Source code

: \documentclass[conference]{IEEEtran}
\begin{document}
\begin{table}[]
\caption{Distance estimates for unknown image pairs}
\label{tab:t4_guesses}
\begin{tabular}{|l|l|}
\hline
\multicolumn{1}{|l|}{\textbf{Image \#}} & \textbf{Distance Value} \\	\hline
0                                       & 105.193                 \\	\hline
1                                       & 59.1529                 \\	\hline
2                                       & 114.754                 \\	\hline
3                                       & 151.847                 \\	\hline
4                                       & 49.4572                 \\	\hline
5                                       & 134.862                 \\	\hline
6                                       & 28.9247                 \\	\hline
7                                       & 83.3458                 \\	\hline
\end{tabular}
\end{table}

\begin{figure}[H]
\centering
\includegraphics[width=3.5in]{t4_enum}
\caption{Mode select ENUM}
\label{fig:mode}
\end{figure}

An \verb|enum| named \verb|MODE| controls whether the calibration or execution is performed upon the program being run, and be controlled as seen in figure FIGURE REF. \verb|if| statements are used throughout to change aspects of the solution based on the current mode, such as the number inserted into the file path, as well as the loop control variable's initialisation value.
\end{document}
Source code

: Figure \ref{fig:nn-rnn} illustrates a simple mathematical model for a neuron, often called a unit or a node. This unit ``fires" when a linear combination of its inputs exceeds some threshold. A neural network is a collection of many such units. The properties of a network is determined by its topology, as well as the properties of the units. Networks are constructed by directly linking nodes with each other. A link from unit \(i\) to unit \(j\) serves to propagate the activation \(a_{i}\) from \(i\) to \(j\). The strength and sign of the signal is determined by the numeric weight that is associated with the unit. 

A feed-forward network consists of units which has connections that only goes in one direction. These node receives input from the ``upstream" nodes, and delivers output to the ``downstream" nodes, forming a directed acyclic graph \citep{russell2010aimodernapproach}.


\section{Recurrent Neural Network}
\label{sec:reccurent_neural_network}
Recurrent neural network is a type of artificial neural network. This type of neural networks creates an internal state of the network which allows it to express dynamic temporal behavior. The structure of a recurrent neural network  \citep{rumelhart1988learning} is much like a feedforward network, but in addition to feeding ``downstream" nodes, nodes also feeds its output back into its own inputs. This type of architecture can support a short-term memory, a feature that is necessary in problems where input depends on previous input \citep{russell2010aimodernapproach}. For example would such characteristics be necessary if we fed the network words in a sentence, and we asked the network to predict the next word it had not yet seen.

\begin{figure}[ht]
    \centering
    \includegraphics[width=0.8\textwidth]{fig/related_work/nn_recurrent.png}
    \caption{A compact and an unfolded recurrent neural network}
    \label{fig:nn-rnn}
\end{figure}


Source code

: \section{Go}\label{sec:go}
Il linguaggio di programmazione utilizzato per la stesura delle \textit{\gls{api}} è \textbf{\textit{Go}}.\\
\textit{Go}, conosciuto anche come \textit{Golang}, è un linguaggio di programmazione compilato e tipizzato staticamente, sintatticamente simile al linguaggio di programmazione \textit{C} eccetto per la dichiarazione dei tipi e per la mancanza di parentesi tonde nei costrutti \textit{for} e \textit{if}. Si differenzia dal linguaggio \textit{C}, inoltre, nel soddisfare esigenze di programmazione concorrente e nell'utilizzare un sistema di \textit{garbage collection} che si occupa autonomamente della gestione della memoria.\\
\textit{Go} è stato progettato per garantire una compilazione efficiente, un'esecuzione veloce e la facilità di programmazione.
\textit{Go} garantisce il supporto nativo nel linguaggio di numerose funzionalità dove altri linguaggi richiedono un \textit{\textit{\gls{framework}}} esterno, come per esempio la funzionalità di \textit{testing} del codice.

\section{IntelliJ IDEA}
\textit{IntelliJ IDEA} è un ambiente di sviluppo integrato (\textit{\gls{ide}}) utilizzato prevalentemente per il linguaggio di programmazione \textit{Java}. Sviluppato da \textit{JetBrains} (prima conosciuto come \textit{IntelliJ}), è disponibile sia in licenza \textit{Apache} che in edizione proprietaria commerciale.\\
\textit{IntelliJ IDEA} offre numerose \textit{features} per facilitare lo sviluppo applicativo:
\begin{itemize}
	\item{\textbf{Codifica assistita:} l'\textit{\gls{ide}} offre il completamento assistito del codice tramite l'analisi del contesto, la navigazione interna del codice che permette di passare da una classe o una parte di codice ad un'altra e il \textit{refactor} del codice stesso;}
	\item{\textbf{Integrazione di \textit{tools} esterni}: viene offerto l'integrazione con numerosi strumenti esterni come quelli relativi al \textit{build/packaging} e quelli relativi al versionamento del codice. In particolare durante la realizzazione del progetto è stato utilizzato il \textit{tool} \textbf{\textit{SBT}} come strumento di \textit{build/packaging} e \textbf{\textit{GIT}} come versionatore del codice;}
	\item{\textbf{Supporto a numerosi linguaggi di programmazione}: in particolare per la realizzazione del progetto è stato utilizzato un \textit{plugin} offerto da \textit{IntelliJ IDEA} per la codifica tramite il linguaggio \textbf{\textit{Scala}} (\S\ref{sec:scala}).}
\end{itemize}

------------------------

■ **THE PROBLEM**: Copy all lines from the entries that contain the word "Distance".

■ **TASK OUTPUT**:
\caption{Distance estimates for unknown image pairs}
\multicolumn{1}{|l|}{\textbf{Image \#}} & \textbf{Distance Value} \\	\hline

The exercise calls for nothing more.